▶ Task brief: Go through the records below and show every line with the string "true".

▶ Task material:
****************************************

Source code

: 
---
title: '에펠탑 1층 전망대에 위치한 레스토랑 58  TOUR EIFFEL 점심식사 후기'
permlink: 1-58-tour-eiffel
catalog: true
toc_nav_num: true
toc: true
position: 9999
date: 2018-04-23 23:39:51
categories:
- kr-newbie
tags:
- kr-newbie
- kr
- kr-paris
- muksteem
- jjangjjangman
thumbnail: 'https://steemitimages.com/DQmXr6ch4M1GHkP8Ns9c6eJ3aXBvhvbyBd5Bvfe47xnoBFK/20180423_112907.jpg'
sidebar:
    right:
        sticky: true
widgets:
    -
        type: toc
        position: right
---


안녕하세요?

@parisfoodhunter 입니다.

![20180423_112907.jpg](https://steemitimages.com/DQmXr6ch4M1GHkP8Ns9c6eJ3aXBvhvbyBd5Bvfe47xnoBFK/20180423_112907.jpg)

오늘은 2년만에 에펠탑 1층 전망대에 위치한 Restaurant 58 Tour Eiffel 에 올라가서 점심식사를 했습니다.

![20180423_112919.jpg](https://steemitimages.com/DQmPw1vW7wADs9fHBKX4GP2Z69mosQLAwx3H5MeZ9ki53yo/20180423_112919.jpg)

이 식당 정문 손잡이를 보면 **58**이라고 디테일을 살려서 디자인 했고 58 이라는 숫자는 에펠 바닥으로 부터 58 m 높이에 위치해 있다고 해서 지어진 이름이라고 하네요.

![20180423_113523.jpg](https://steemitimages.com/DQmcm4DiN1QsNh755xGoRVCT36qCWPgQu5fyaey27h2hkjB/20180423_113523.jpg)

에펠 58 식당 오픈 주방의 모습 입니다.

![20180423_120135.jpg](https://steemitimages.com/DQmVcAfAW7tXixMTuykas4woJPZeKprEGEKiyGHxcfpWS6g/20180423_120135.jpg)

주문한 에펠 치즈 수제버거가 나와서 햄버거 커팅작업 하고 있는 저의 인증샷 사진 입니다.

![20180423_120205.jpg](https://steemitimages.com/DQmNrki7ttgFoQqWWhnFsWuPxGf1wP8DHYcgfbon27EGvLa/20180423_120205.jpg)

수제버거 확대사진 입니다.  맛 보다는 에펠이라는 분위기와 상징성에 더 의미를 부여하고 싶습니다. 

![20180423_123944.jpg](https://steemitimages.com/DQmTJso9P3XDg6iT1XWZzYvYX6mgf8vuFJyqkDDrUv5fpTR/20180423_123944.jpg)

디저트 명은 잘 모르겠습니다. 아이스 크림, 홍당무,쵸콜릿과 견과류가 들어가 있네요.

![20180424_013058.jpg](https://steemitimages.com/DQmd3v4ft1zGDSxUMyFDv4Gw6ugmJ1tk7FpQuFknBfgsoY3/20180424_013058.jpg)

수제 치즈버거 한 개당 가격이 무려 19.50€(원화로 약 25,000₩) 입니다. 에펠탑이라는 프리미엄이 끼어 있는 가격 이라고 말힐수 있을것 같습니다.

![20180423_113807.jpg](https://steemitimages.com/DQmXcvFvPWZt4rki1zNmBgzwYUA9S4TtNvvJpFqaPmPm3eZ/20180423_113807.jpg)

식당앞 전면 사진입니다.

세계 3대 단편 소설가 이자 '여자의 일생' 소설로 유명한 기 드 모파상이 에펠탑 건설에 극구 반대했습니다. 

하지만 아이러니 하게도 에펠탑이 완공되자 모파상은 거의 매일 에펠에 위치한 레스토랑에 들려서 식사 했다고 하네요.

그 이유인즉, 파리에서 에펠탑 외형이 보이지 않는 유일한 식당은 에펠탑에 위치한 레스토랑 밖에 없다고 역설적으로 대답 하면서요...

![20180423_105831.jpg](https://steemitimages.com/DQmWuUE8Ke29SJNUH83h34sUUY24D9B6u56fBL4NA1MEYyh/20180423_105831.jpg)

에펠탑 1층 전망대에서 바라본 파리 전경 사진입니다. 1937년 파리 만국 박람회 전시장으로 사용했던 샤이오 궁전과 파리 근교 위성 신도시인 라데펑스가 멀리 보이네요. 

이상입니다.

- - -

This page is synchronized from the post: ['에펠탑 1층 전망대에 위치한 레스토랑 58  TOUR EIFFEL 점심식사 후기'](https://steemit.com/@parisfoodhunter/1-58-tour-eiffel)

****************************************

▶ Response to this exercise:
catalog: true
toc_nav_num: true
toc: true
        sticky: true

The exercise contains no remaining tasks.